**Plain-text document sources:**
*** Begin section ***

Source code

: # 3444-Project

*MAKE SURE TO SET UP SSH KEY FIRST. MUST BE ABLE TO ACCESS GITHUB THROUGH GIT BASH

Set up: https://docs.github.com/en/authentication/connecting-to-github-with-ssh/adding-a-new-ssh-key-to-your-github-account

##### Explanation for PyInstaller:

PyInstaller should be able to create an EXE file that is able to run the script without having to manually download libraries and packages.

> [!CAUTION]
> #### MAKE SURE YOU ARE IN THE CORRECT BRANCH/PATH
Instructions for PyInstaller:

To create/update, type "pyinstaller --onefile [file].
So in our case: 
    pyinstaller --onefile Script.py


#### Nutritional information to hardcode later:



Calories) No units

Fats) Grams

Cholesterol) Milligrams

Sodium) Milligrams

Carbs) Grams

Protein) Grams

*** End section ***

**Exercise:** All lines in the entries above that include "create" should be found and copied.

**Solution for this problem:**
PyInstaller should be able to create an EXE file that is able to run the script without having to manually download libraries and packages.
To create/update, type "pyinstaller --onefile [file].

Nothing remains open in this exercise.